Most of the Philippines' poorest provinces are in Muslim-majority regions on the main southern island of Mindanao and the Sulu archipelago, a legacy of economic neglect, weak governance and the lingering insurgency. On Basilan's smaller neighboring island of Jolo, a hotbed of Islamist extremism and lawlessness, a 2003 government figure put the life expectancy there at just 52, compared to the national average of 70.
Only a few years ago, Basilan, a six-hour ferry trip from Mindanao's port city of Zamboanga, enjoyed a considerable measure of peace. The Philippine-U.S. cooperation adopted an aggressive counterterrorism strategy there of combining military hard power with the soft power of humanitarian assistance and delivering basic services to woo locals in areas infested by militants. Crucially, that effort had the cooperation of the island's most powerful politician Wahab Akbar, a Syria-trained Islamic teacher, who is said to have influenced the formation of Abu Sayyaf in the early 1990s as a fundamentalist group fighting for Muslim self-rule in this mostly Christian country. As one retired army general puts it, "You can't govern there [Basilan] unless you have a reputation." But Akbar's death in a bomb blast in November 2007, which some say has lost momentum in civil-military operations, created a vacuum. According to Banlaoi, a quarter of Basilan's 187 villages are now affected by Abu Sayyaf.

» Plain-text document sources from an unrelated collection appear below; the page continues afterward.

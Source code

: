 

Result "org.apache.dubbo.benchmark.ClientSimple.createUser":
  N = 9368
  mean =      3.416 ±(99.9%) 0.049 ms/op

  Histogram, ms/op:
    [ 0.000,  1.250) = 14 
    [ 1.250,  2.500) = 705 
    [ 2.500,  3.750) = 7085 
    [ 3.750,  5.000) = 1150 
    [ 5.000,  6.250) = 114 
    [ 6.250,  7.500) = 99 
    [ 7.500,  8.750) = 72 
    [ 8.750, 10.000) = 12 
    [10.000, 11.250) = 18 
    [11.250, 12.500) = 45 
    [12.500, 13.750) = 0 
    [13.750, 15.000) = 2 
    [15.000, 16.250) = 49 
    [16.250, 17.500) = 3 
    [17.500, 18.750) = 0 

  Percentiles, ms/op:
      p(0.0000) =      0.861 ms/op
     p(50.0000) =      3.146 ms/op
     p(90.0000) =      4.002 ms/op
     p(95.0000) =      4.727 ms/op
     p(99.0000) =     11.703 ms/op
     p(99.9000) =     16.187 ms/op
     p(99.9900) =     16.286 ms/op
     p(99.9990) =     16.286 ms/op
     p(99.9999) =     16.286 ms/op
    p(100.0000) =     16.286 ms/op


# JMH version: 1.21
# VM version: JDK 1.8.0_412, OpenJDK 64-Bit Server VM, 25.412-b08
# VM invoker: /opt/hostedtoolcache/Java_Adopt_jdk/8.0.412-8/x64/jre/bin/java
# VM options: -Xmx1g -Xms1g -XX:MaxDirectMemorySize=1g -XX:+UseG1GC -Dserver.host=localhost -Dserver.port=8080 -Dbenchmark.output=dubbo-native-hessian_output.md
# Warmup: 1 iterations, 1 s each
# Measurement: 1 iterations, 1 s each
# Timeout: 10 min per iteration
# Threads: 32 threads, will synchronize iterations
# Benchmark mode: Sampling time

It is, of course, too early to tell whether the Aquino administration will succeed in promoting a culture of peace in this deeply troubled corner of the Philippines. Troilo points out that Aquino already faces a "cumbersome multitude of policy priorities." But concluding a peace agreement with the MILF, would be a huge support to that effort. And not least because it should give the MILF's generally moderate leadership more control over its hard-line members with links to Abu Sayyaf and foreign jihadists. But as Aquino's newly appointed peace adviser, Teresita Quintos-Deles, told reporters after accepting the post, "It's going to be a very challenging area."